We will tell you more about the cost of integrating and owning software in another article that will appear on the blog.

3. Selecting a component stack

In addition to an environment for developing integrations, the ESB layer should include monitoring and logging systems, as well as data storage.

Many ESB systems have built-in monitoring and logging tools, as well as a prescribed list of preferred (compatible) products. Therefore, it makes sense to select components only after you have decided on a development environment.

Sometimes we find that at the stage of choosing a stack and implementing ESB, the customer suggests skipping monitoring and logging in order, for example, to reduce the cost of the project or accelerate the emergence of an MVP.

However, experts do not recommend resorting to such solutions, as monitoring and logging systems help identify errors in time and localize them. If something goes wrong (which, as you know, happens even in the most sophisticated architecture), you can precisely localize the problem, fix it, and prevent it from happening again.

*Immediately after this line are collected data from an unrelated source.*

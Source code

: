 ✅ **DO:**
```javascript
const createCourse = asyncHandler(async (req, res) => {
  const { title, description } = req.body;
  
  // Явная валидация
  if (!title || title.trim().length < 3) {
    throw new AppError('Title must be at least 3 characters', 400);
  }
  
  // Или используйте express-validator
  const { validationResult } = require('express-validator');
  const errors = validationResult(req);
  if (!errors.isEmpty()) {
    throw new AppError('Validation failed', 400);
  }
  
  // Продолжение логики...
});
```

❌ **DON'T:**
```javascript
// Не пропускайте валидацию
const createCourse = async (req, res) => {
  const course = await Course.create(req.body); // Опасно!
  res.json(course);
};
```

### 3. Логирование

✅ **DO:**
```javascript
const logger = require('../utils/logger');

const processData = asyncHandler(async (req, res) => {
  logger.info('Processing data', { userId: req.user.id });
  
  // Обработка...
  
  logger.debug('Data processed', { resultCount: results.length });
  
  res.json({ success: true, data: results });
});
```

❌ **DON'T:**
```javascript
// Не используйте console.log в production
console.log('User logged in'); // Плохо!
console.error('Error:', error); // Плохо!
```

4. Setting up and implementing an ESB layer

At the “zero” stage, you analyzed what data flows looked like in the old IT architecture (as is model), but now your team will have to set up a new architecture (model to be).

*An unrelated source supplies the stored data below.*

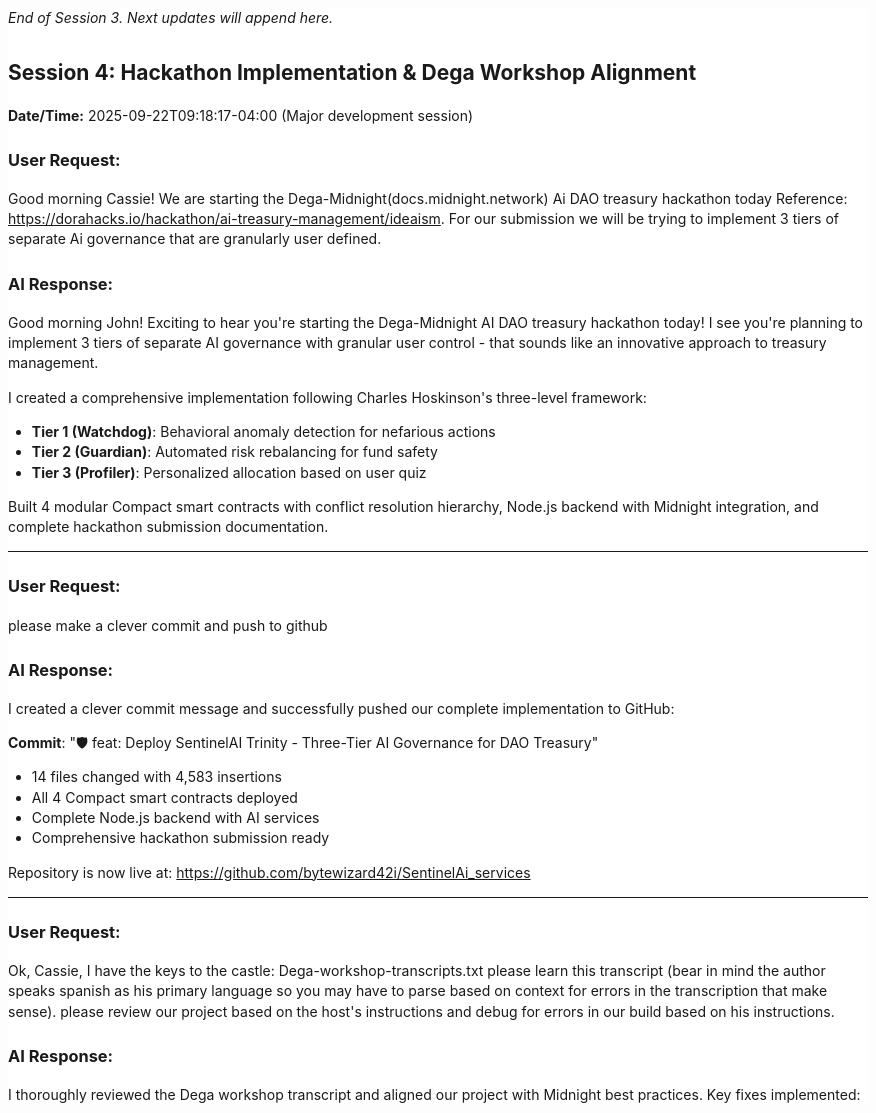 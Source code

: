 
*End of Session 3. Next updates will append here.*

## Session 4: Hackathon Implementation & Dega Workshop Alignment
**Date/Time:** 2025-09-22T09:18:17-04:00 (Major development session)

### User Request:
Good morning Cassie! We are starting the Dega-Midnight(docs.midnight.network) Ai DAO treasury hackathon today Reference: https://dorahacks.io/hackathon/ai-treasury-management/ideaism. For our submission we will be trying to implement 3 tiers of separate Ai governance that are granularly user defined.

### AI Response:
Good morning John! Exciting to hear you're starting the Dega-Midnight AI DAO treasury hackathon today! I see you're planning to implement 3 tiers of separate AI governance with granular user control - that sounds like an innovative approach to treasury management.

I created a comprehensive implementation following Charles Hoskinson's three-level framework:
- **Tier 1 (Watchdog)**: Behavioral anomaly detection for nefarious actions
- **Tier 2 (Guardian)**: Automated risk rebalancing for fund safety  
- **Tier 3 (Profiler)**: Personalized allocation based on user quiz

Built 4 modular Compact smart contracts with conflict resolution hierarchy, Node.js backend with Midnight integration, and complete hackathon submission documentation.

---

### User Request:
please make a clever commit and push to github

### AI Response:
I created a clever commit message and successfully pushed our complete implementation to GitHub:

**Commit**: "🛡️ feat: Deploy SentinelAI Trinity - Three-Tier AI Governance for DAO Treasury"

- 14 files changed with 4,583 insertions
- All 4 Compact smart contracts deployed
- Complete Node.js backend with AI services
- Comprehensive hackathon submission ready

Repository is now live at: https://github.com/bytewizard42i/SentinelAi_services

---

### User Request:
Ok, Cassie, I have the keys to the castle: Dega-workshop-transcripts.txt please learn this transcript (bear in mind the author speaks spanish as his primary language so you may have to parse based on context for errors in the transcription that make sense). please review our project based on the host's instructions and debug for errors in our build based on his instructions.

### AI Response:
I thoroughly reviewed the Dega workshop transcript and aligned our project with Midnight best practices. Key fixes implemented:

What is important to consider at this stage? First of all, don't fall into the trap of terminology and familiar processes again. Attempts to thoroughly reproduce everything and everything in the new architecture are dangerous: this way it will inherit not only successful solutions, but also accumulated errors, conflicts, and desynchronization in processes.

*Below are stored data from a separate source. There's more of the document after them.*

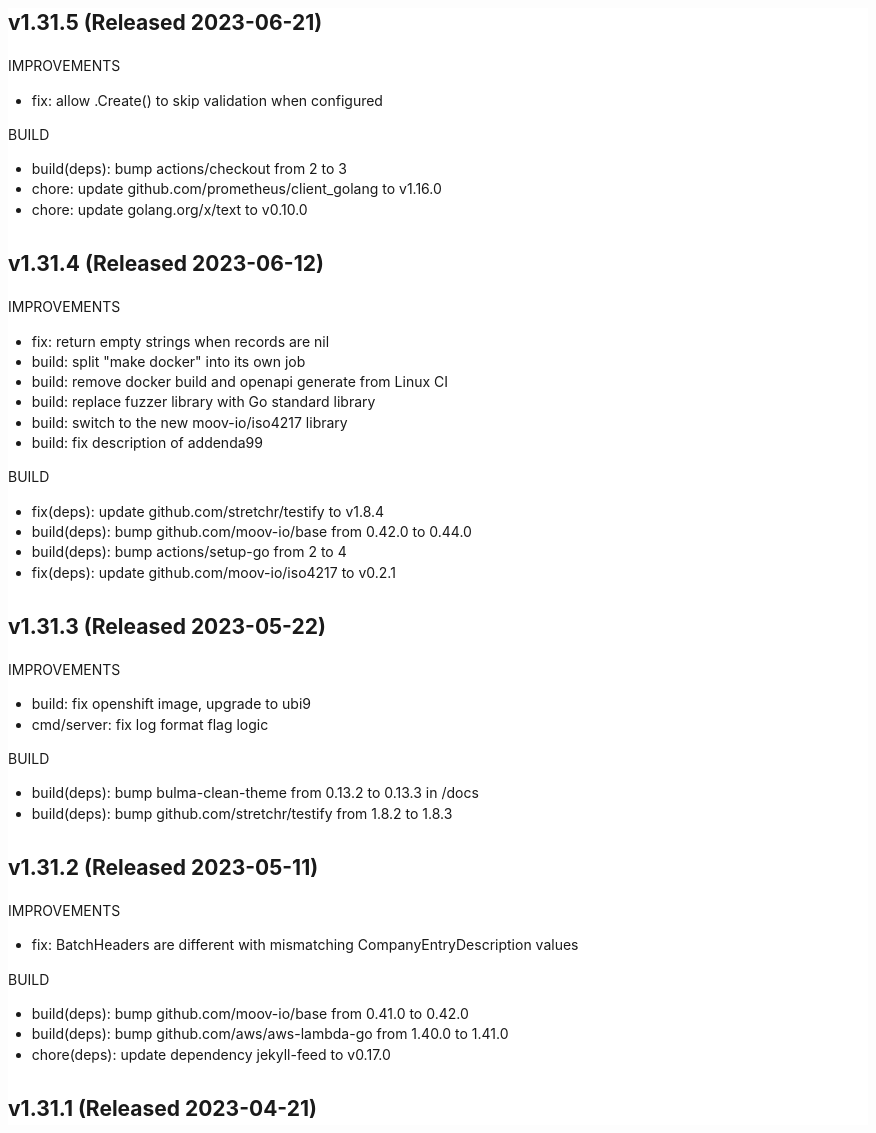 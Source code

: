 ## v1.31.5 (Released 2023-06-21)

IMPROVEMENTS

- fix: allow .Create() to skip validation when configured

BUILD

- build(deps): bump actions/checkout from 2 to 3
- chore: update github.com/prometheus/client_golang to v1.16.0
- chore: update golang.org/x/text to v0.10.0

## v1.31.4 (Released 2023-06-12)

IMPROVEMENTS

- fix: return empty strings when records are nil
- build: split "make docker" into its own job
- build: remove docker build and openapi generate from Linux CI
- build: replace fuzzer library with Go standard library
- build: switch to the new moov-io/iso4217 library
- build: fix description of addenda99

BUILD

- fix(deps): update github.com/stretchr/testify to v1.8.4
- build(deps): bump github.com/moov-io/base from 0.42.0 to 0.44.0
- build(deps): bump actions/setup-go from 2 to 4
- fix(deps): update github.com/moov-io/iso4217 to v0.2.1

## v1.31.3 (Released 2023-05-22)

IMPROVEMENTS

- build: fix openshift image, upgrade to ubi9
- cmd/server: fix log format flag logic

BUILD

- build(deps): bump bulma-clean-theme from 0.13.2 to 0.13.3 in /docs
- build(deps): bump github.com/stretchr/testify from 1.8.2 to 1.8.3

## v1.31.2 (Released 2023-05-11)

IMPROVEMENTS

- fix: BatchHeaders are different with mismatching CompanyEntryDescription values

BUILD

- build(deps): bump github.com/moov-io/base from 0.41.0 to 0.42.0
- build(deps): bump github.com/aws/aws-lambda-go from 1.40.0 to 1.41.0
- chore(deps): update dependency jekyll-feed to v0.17.0

## v1.31.1 (Released 2023-04-21)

Second: don't try to adjust the tool to familiar paradigms. Even in practice, in a low-code tool, developers still wrote integrations in code instead of using graphical tools. Therefore, experience with low-code (or better, experience in building integrations correctly) will be a plus for the implementation team.

Since there are not so many specialists in this field, and hiring people for a short-term project is irrational, it makes sense to contact an integrator. This will at least save you time, which under other circumstances would have been spent on getting to know the system and training the team, and will help you avoid “rookie mistakes”.

The implementation phase itself involves:

  • deploying the integration platform and other ESB layer components on the company's servers (if this option is selected) or connecting the integration platform and other components to your architecture;
  • planning integration scenarios for systems (what the ESB layer should take from each system, where to put the information, what triggers it should use, how to transform and enrich this information in each scenario, to which system and with what frequency to transfer it);
  • implementing integrations according to the scenarios described at the previous stage;
  • debugging and debugging.

If the pre-project work on the implementation of ESB was organized and carried out correctly, the implementation phase itself will not take much time. In our experience, it takes from one to three months to start working in the new architecture at least in terms of processes. Otherwise, implementation may take six months, a year or even longer, and this time will be spent mostly redesigning integrations.

5. Documenting

This stage partly takes place in parallel with the implementation and configuration of ESB. The implementation team prepares detailed documentation on building integrations: where to go to perform the required action, what blocks, elements and subprograms to use, how to check the performance of integrations, etc.

This manual will allow you to set up new integrations and support old ones autonomously and independently of the implementation team, including through the efforts of experienced users who are not developers.

How long will it take to develop?

According to's experience, on average, it takes about a month and a half to develop and implement an ESB layer before the MVP is launched. We do not take into account the analytical stage here, since its duration depends on the complexity of the existing and future architecture.